[Rendered images with source text]
········
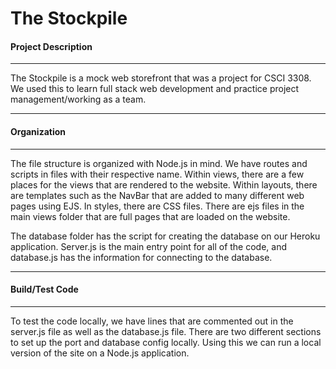# The Stockpile

#### Project Description
***
The Stockpile is a mock web storefront that was a project for CSCI 3308. We used this to learn full stack web development and practice project management/working as a team.
***
#### Organization
***
The file structure is organized with Node.js in mind.  We have routes and scripts in files with their respective name.  Within views, there are a few places for the views that are rendered to the website.  Within layouts, there are templates such as the NavBar that are added to many different web pages using EJS.  In styles, there are CSS files.  There are ejs files in the main views folder that are full pages that are loaded on the website.

The database folder has the script for creating the database on our Heroku application.  Server.js is the main entry point for all of the code, and database.js has the information for connecting to the database.
***
#### Build/Test Code
***
To test the code locally, we have lines that are commented out in the server.js file as well as the database.js file.  There are two different sections to set up the port and database config locally.  Using this we can run a local version of the site on a Node.js application.

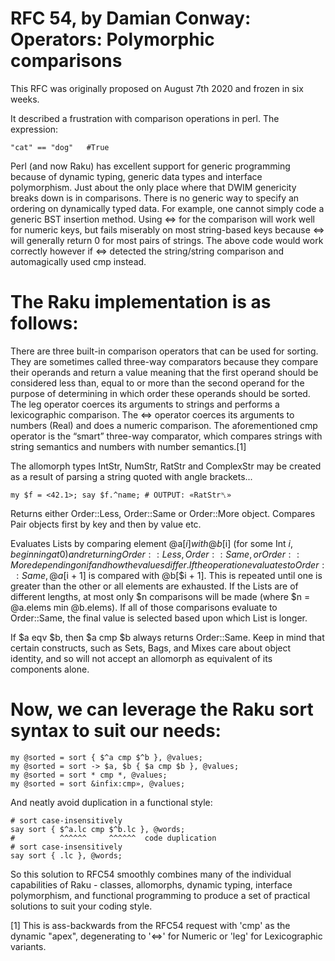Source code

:# RFC 54, by Damian Conway: Operators: Polymorphic comparisons

This RFC was originally proposed on August 7th 2020 and frozen in six weeks.

It described a frustration with comparison operations in perl. The expression:

	"cat" == "dog"   #True

Perl (and now Raku) has excellent support for generic programming because of dynamic typing, generic data types and interface polymorphism. Just about the only place where that DWIM genericity breaks down is in comparisons. There is no generic way to specify an ordering on dynamically typed data. For example, one cannot simply code a generic BST insertion method. Using <=> for the comparison will work well for numeric keys, but fails miserably on most string-based keys because <=> will generally return 0 for most pairs of strings. The above code would work correctly however if <=> detected the string/string comparison and automagically used cmp instead.

# The Raku implementation is as follows:

There are three built-in comparison operators that can be used for sorting. They are sometimes called three-way comparators because they compare their operands and return a value meaning that the first operand should be considered less than, equal to or more than the second operand for the purpose of determining in which order these operands should be sorted. The leg operator coerces its arguments to strings and performs a lexicographic comparison. The <=> operator coerces its arguments to numbers (Real) and does a numeric comparison. The aforementioned cmp operator is the “smart” three-way comparator, which compares strings with string semantics and numbers with number semantics.[1]

The allomorph types IntStr, NumStr, RatStr and ComplexStr may be created as a result of parsing a string quoted with angle brackets... 

	my $f = <42.1>; say $f.^name; # OUTPUT: «RatStr␤»

Returns either Order::Less, Order::Same or Order::More object. Compares Pair objects first by key and then by value etc.

Evaluates Lists by comparing element @a[$i] with @b[$i] (for some Int $i, beginning at 0) and returning Order::Less, Order::Same, or Order::More depending on if and how the values differ. If the operation evaluates to Order::Same, @a[$i + 1] is compared with @b[$i + 1]. This is repeated until one is greater than the other or all elements are exhausted. If the Lists are of different lengths, at most only $n comparisons will be made (where $n = @a.elems min @b.elems). If all of those comparisons evaluate to Order::Same, the final value is selected based upon which List is longer.

If $a eqv $b, then $a cmp $b always returns Order::Same. Keep in mind that certain constructs, such as Sets, Bags, and Mixes care about object identity, and so will not accept an allomorph as equivalent of its components alone.

# Now, we can leverage the Raku sort syntax to suit our needs:

	my @sorted = sort { $^a cmp $^b }, @values;
	my @sorted = sort -> $a, $b { $a cmp $b }, @values;
	my @sorted = sort * cmp *, @values;
	my @sorted = sort &infix:cmp», @values;

And neatly avoid duplication in a functional style:

	# sort case-insensitively
	say sort { $^a.lc cmp $^b.lc }, @words;
	#          ^^^^^^     ^^^^^^  code duplication
	# sort case-insensitively
	say sort { .lc }, @words;
	
So this solution to RFC54 smoothly combines many of the individual capabilities of Raku - classes, allomorphs, dynamic typing, interface polymorphism, and functional programming to produce a set of practical solutions to suit your coding style.


[1] This is ass-backwards from the RFC54 request with 'cmp' as the dynamic "apex", degenerating to '<=>' for Numeric or 'leg' for Lexicographic variants.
········
• **Problem to work on**:
Search the data for the string "interface" and copy out every line where it is found.

• **Answer space**:
Perl (and now Raku) has excellent support for generic programming because of dynamic typing, generic data types and interface polymorphism. Just about the only place where that DWIM genericity breaks down is in comparisons. There is no generic way to specify an ordering on dynamically typed data. For example, one cannot simply code a generic BST insertion method. Using <=> for the comparison will work well for numeric keys, but fails miserably on most string-based keys because <=> will generally return 0 for most pairs of strings. The above code would work correctly however if <=> detected the string/string comparison and automagically used cmp instead.
So this solution to RFC54 smoothly combines many of the individual capabilities of Raku - classes, allomorphs, dynamic typing, interface polymorphism, and functional programming to produce a set of practical solutions to suit your coding style.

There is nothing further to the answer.